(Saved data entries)
Segment Open
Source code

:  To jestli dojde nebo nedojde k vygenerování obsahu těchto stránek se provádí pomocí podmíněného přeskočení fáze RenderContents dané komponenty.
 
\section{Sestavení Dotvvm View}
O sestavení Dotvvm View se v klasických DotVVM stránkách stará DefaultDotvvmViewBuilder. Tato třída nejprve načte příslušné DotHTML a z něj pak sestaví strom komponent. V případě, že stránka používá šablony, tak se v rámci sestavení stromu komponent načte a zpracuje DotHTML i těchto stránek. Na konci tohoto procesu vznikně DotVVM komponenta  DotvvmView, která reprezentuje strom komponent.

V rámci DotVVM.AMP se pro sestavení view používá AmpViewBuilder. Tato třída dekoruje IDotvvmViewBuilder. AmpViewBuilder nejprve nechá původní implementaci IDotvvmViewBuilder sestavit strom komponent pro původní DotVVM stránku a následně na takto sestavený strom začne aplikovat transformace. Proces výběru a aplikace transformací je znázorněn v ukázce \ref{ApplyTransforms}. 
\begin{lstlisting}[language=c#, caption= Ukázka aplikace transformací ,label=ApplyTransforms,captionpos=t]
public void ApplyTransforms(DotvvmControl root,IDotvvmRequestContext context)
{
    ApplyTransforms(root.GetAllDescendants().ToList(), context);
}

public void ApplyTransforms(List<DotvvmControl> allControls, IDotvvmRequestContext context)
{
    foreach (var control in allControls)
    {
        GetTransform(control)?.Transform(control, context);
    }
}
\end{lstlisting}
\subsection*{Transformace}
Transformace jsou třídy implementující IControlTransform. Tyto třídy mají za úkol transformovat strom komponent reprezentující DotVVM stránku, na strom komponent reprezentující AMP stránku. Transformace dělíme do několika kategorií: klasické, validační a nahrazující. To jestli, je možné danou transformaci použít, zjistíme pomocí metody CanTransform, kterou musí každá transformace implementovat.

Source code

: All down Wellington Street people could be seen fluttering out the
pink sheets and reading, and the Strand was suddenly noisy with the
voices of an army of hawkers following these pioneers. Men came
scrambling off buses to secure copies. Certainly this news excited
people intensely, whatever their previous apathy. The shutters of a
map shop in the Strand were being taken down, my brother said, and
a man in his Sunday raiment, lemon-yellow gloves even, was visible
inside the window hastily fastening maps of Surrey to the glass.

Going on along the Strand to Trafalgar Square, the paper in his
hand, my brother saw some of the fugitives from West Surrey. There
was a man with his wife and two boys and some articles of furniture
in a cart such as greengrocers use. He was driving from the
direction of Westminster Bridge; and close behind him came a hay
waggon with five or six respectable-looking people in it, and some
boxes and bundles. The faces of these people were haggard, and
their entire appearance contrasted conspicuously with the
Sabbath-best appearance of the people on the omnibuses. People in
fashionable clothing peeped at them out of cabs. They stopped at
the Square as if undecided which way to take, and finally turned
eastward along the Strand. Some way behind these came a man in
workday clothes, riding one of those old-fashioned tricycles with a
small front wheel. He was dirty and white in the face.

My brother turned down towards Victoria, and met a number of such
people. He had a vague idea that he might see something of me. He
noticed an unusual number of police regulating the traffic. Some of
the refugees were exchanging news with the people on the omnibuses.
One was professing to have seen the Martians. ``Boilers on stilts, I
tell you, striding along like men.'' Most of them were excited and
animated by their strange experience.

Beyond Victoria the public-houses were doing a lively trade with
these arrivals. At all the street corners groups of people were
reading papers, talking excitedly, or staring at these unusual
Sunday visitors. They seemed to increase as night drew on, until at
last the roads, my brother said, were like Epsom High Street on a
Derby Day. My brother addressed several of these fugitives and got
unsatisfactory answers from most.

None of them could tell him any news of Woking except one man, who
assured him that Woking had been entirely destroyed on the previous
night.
Segment Closed
Segment Open
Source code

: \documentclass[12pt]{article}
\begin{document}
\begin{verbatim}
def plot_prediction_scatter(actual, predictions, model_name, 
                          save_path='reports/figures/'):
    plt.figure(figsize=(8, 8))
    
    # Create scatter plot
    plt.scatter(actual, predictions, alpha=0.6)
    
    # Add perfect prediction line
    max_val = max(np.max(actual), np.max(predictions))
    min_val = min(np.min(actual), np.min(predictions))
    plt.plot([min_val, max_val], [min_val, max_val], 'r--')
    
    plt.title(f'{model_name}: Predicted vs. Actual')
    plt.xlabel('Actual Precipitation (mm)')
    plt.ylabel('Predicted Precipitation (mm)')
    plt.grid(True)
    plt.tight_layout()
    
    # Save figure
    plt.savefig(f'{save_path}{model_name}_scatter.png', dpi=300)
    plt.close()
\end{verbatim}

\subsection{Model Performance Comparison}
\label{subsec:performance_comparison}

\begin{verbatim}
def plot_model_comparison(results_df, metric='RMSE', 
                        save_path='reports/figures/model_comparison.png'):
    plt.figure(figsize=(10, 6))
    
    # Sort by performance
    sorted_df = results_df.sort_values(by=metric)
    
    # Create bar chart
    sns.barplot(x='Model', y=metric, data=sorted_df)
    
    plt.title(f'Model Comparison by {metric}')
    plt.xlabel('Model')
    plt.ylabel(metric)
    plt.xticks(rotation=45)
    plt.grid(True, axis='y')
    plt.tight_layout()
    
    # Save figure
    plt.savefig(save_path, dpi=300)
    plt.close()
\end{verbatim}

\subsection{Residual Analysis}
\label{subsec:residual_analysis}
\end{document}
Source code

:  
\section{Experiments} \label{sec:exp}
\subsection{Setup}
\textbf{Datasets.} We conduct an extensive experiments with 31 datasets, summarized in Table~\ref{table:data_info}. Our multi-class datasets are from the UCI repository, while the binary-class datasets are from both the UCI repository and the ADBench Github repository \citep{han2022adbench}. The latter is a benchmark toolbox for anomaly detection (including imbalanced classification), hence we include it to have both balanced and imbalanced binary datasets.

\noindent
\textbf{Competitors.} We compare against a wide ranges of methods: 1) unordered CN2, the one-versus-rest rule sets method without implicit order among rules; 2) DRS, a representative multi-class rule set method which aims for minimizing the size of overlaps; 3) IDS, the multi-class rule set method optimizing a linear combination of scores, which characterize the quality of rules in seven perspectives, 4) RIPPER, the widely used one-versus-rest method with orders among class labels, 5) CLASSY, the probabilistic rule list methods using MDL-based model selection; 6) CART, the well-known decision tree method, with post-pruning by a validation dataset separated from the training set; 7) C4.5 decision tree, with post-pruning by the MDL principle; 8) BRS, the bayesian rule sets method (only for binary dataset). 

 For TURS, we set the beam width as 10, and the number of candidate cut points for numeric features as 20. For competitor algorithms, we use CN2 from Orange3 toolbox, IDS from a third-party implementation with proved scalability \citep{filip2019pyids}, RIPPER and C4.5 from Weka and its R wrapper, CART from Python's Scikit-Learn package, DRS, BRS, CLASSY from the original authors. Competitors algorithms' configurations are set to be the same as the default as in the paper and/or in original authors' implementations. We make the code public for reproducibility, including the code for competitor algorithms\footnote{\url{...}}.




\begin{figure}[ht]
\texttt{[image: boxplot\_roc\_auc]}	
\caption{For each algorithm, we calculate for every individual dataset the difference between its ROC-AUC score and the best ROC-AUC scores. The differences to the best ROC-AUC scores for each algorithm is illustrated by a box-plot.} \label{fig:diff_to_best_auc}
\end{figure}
Segment Closed
Segment Open
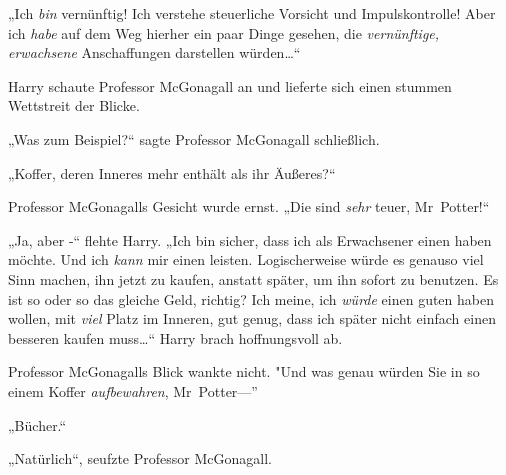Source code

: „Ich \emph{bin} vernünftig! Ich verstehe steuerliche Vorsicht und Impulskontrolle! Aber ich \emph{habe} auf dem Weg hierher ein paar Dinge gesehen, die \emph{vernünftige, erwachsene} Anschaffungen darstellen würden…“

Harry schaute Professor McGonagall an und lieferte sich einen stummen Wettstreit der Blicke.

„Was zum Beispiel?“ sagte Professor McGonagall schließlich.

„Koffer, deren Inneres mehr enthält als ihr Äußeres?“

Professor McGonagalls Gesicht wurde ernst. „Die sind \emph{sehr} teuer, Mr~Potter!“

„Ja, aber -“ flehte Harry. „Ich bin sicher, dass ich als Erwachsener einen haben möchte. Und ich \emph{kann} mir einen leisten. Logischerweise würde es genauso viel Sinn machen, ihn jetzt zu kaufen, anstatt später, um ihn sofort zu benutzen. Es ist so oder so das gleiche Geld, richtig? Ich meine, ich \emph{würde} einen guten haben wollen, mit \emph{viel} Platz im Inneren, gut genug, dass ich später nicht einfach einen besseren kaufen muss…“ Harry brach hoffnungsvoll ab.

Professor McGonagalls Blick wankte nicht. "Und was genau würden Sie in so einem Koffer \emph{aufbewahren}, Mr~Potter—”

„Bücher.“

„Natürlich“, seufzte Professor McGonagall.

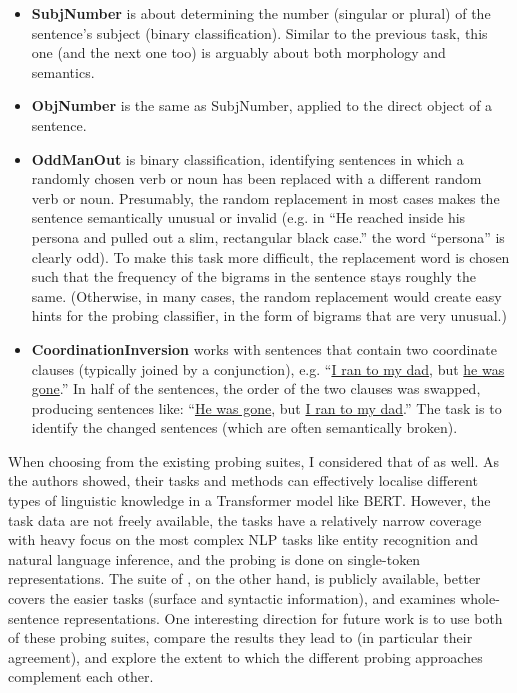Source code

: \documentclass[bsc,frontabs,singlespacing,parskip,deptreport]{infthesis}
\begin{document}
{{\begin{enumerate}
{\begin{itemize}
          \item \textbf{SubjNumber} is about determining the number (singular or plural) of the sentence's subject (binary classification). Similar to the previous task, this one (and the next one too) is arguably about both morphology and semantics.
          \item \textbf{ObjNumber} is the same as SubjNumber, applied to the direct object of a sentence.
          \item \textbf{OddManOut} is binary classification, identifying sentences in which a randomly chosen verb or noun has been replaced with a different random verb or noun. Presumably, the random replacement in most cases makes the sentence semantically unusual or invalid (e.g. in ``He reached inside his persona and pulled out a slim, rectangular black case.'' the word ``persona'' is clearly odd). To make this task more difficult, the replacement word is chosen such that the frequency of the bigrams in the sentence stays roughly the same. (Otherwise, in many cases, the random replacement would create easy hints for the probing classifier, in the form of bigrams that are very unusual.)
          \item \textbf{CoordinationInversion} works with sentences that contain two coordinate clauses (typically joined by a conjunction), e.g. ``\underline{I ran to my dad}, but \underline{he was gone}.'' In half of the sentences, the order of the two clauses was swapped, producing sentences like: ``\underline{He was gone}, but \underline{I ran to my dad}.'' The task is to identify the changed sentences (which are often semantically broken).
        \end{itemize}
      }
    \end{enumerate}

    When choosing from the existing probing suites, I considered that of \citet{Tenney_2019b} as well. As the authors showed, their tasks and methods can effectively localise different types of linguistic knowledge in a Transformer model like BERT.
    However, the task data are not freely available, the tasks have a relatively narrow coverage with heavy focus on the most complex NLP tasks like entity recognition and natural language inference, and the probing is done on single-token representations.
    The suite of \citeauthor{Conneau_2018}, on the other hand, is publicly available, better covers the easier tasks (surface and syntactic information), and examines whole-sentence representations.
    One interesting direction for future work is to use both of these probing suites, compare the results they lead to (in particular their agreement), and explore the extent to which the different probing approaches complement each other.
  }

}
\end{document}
Segment Closed
_PROBLEM REQUIREMENTS_: Scan the lines above for the word "make" and copy every one where it occurs.

_THE ANSWER_:
 For TURS, we set the beam width as 10, and the number of candidate cut points for numeric features as 20. For competitor algorithms, we use CN2 from Orange3 toolbox, IDS from a third-party implementation with proved scalability \citep{filip2019pyids}, RIPPER and C4.5 from Weka and its R wrapper, CART from Python's Scikit-Learn package, DRS, BRS, CLASSY from the original authors. Competitors algorithms' configurations are set to be the same as the default as in the paper and/or in original authors' implementations. We make the code public for reproducibility, including the code for competitor algorithms\footnote{\url{...}}.
          \item \textbf{OddManOut} is binary classification, identifying sentences in which a randomly chosen verb or noun has been replaced with a different random verb or noun. Presumably, the random replacement in most cases makes the sentence semantically unusual or invalid (e.g. in ``He reached inside his persona and pulled out a slim, rectangular black case.'' the word ``persona'' is clearly odd). To make this task more difficult, the replacement word is chosen such that the frequency of the bigrams in the sentence stays roughly the same. (Otherwise, in many cases, the random replacement would create easy hints for the probing classifier, in the form of bigrams that are very unusual.)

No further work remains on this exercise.